Chad: And those limits are where the magic happens too.

Tim: Oh yeah, it was a much better film in the end. And I didn’t need a gun fight and explosions, I didn’t need that.

FW: Filming here in Fort Worth isn’t necessarily easy. Do any of you ever have dreams of getting to LA, or do you enjoy staying here and staying independent?

Tim: I would say any feature filmmaker finds themselves, at some point, in LA. I mean, I’ve been to LA as part of a project. I personally am in love with Texas, and I keep writing scripts or working on documentary projects that make sense in Texas. And I was talking to a producer recently about a project that’s set in Texas and needs to be in Texas. He goes, “Could you film that in Oklahoma?” I went, “No, no I can’t.” And the phone call ended there.

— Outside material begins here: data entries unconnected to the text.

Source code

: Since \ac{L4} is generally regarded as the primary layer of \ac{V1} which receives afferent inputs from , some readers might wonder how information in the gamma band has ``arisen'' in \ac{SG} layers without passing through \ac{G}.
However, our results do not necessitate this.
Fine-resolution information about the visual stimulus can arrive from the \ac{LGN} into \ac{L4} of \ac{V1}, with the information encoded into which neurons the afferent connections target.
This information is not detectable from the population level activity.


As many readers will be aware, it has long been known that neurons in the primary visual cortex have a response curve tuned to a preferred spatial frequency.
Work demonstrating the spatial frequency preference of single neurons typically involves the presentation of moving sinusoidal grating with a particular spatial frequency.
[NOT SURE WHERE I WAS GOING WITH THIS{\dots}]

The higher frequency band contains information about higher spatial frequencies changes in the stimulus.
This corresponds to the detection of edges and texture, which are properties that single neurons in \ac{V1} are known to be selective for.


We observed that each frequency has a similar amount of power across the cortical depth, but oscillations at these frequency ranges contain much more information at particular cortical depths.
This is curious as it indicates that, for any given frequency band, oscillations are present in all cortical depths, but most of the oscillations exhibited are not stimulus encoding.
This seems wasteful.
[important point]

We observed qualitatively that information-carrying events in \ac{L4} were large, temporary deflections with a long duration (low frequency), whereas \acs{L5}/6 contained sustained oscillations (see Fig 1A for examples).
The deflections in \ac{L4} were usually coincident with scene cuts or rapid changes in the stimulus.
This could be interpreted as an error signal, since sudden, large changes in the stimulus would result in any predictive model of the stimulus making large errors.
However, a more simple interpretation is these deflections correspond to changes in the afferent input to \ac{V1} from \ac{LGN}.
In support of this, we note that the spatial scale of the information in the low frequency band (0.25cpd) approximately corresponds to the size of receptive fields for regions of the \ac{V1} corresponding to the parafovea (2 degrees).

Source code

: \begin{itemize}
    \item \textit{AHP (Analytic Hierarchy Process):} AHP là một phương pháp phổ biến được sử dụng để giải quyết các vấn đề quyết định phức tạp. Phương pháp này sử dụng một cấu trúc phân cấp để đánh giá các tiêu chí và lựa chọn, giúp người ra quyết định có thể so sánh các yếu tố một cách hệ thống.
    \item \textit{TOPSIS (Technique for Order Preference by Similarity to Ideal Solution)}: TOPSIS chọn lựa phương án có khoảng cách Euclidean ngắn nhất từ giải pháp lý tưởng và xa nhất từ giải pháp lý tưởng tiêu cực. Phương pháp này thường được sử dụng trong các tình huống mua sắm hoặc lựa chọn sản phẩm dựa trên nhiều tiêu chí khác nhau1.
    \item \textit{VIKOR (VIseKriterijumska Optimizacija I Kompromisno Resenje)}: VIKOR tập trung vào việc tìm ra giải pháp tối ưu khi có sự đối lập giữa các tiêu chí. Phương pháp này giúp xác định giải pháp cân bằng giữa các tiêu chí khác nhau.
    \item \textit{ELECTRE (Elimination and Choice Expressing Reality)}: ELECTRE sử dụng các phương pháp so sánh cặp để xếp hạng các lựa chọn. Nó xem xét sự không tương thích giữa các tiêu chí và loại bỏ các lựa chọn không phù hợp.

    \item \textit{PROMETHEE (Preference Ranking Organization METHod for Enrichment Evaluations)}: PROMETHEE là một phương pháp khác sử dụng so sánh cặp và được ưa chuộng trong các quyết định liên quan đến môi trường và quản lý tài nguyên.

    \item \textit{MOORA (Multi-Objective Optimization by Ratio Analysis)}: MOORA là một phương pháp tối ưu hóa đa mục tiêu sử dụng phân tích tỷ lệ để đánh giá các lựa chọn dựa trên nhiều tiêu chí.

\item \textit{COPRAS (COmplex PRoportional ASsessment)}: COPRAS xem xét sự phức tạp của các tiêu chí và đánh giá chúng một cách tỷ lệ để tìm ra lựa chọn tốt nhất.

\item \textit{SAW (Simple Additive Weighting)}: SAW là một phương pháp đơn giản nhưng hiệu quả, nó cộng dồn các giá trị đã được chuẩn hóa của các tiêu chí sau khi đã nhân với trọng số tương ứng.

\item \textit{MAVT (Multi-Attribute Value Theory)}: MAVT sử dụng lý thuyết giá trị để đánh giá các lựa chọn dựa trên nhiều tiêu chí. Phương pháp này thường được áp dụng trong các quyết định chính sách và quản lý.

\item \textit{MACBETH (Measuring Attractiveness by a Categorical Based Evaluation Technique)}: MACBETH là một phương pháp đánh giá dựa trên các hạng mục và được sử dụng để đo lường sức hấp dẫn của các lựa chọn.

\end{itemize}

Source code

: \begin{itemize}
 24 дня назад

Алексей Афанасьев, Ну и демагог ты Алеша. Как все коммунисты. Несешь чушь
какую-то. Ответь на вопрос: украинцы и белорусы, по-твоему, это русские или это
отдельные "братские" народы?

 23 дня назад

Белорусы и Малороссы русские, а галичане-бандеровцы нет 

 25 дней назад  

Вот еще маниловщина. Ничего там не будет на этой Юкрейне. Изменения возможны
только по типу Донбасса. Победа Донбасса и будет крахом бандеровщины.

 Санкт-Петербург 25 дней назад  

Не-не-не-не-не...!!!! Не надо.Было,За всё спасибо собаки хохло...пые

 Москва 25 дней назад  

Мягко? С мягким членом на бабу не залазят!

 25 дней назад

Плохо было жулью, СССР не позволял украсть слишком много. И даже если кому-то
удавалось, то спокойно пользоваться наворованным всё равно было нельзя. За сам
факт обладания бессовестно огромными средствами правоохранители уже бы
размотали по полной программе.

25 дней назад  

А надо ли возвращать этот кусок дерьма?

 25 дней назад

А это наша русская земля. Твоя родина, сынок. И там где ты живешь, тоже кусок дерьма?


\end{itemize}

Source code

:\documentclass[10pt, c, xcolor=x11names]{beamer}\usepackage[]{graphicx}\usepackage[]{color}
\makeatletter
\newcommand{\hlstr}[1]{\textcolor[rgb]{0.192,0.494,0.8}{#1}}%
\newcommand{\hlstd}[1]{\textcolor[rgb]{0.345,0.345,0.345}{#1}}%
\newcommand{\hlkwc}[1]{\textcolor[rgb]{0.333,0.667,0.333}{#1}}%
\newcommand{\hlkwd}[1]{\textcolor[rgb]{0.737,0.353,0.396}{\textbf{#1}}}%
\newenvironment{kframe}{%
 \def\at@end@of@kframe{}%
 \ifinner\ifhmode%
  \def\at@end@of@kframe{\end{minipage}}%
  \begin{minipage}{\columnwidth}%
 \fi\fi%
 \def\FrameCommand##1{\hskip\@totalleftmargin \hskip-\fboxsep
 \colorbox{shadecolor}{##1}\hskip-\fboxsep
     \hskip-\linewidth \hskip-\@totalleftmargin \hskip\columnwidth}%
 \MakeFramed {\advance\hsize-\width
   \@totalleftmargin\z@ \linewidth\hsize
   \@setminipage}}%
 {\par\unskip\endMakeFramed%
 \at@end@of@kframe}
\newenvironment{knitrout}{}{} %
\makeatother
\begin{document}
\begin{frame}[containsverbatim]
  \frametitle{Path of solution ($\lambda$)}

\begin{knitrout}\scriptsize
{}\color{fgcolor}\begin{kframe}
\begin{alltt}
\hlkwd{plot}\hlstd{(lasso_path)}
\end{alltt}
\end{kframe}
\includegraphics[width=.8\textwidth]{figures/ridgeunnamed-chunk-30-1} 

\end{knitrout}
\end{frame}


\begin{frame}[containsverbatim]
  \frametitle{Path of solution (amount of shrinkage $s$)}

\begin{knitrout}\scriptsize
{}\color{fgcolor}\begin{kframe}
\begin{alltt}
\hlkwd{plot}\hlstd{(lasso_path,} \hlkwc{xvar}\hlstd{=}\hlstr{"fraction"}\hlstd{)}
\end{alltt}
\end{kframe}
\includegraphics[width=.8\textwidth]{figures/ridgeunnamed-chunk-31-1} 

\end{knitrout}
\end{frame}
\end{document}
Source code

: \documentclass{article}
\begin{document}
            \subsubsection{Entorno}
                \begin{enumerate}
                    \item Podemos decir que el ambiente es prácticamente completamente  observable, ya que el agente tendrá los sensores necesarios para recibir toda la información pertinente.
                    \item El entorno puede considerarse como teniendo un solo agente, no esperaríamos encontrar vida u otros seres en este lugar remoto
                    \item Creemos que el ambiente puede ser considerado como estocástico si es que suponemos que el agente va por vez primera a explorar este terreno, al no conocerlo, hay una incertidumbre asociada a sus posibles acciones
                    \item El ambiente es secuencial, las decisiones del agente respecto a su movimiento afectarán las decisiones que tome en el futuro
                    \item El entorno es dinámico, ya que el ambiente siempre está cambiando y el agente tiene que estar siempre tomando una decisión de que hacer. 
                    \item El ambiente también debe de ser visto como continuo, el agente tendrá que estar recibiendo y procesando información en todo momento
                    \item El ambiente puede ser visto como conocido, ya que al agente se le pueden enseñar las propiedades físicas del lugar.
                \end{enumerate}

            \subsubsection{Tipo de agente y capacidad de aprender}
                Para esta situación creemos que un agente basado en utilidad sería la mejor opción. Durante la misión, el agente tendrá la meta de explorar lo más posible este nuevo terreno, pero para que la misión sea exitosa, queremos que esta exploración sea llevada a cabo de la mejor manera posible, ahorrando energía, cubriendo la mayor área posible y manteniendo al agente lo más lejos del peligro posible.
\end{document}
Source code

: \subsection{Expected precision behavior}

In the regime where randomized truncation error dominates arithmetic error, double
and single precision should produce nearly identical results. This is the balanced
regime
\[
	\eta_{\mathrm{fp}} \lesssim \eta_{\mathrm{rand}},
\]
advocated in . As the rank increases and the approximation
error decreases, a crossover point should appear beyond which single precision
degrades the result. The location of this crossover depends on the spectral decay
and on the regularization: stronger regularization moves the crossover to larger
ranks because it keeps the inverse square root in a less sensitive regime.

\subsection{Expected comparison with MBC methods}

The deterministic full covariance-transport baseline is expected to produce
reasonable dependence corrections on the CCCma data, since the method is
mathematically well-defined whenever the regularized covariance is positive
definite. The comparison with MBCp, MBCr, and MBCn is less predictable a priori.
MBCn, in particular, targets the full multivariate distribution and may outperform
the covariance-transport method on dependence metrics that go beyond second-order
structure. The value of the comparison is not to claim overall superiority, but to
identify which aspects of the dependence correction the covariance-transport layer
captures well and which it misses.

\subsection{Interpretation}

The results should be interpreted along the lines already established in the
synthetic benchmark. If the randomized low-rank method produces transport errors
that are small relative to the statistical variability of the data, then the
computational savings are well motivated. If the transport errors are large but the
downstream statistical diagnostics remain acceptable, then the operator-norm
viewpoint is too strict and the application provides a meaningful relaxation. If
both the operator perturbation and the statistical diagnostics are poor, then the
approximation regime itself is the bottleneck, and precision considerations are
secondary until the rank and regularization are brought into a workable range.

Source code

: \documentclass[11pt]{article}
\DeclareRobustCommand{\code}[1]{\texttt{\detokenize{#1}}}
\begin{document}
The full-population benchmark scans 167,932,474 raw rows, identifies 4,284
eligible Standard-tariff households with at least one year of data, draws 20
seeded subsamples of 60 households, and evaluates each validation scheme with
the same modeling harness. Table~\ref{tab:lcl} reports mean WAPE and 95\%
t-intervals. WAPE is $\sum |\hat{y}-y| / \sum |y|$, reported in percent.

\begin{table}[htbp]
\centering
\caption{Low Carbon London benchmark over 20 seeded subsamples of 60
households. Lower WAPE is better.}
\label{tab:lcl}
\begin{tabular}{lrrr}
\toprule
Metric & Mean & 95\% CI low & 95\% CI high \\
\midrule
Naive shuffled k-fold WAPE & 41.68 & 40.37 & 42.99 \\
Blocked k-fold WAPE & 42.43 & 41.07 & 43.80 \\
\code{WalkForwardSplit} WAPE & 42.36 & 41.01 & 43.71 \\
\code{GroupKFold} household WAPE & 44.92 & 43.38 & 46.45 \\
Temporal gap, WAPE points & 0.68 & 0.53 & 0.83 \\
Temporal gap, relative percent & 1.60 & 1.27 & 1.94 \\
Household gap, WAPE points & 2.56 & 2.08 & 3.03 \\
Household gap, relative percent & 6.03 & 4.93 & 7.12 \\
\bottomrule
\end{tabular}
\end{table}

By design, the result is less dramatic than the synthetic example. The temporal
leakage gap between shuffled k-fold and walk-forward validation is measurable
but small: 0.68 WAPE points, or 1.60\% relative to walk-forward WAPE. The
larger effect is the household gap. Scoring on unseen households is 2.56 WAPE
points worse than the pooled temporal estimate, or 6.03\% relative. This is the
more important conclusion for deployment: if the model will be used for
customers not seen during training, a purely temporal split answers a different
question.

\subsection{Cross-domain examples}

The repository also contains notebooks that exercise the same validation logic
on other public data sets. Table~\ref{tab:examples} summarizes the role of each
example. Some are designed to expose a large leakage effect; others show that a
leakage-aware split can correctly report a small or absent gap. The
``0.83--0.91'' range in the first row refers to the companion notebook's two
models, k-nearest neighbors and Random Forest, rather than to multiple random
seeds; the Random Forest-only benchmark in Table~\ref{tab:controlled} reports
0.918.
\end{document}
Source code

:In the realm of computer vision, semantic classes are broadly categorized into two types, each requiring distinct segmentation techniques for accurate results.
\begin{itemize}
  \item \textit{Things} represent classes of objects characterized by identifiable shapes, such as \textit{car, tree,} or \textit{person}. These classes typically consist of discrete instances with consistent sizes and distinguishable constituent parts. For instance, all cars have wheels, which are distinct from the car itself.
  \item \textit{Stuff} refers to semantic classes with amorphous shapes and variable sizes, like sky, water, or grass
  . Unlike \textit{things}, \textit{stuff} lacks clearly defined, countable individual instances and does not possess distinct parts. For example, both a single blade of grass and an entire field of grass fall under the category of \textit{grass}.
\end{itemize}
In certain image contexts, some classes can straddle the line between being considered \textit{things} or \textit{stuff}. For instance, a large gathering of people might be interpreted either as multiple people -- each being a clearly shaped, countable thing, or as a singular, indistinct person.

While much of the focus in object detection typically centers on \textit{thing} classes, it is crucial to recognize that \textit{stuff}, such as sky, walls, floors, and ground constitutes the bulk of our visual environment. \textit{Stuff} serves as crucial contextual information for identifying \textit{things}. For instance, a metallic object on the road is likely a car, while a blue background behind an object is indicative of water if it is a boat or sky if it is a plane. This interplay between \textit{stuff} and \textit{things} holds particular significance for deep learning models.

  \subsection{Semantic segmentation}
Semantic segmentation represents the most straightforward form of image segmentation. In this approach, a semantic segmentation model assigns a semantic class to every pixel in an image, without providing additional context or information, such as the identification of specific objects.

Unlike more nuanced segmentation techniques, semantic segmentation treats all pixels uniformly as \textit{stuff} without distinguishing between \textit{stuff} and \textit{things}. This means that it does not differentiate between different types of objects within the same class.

Gregory: I don’t know, even if I were based out of Los Angeles, a lot of the stuff I was doing would still be based in Texas.
I want to tell stories, and I kind of gravitate toward telling my stories. That’s not saying I wouldn’t tell somebody else’s story if the opportunity and circumstances are correct, but that’s not what interests me.
You aspire to the level of success that LA might denote, but I don’t know that that geographical place is where I’d end up or where I’m striving to be. I would like to be in a film festival and have a feature-length film that’s going to move people and change attitudes.

Rob: I think that the internet and camera technology have changed everything. And that’s something I saw ... so I’ve been in LA now for five years. The first four in school at USC to do their whole film school track, which is dated by a little bit. The school does a great job of teaching the critique, and it teaches the practice. A lot of the students there, they don’t get a lot of the business. And it’s not for lack of trying on USC’s part; it’s just people in LA can get fooled into thinking this is about the art.

Because LA gets so heady like that. And so, one of my favorite things about coming back to Fort Worth is the people. The people in Fort Worth are excited about movies, they’re excited about entertainment. A lot of them go and watch the big superhero stuff, and a lot of them like the independent stuff. Where in LA, it’s more heavily slanted toward the independent stuff. There’re only one or two theaters in LA that feel like it represents the average demographic of moviegoers.
I think the bottom line is just what you all said; it’s more about the people at the end of the day, and you’re always going to have a talented person in a Metroplex of 4 million people. And it’s all about finding people who are excited about a project.

Chad: When I graduated from school, you had to move to LA because the digital technology wasn’t here yet. So, if you wanted to be in the industry, you kinda needed to go to Los Angeles or New York. And the only thing I would say in my time in LA is that I got to learn a lot about the industry while I was there, and a lot of what I liked and didn’t like.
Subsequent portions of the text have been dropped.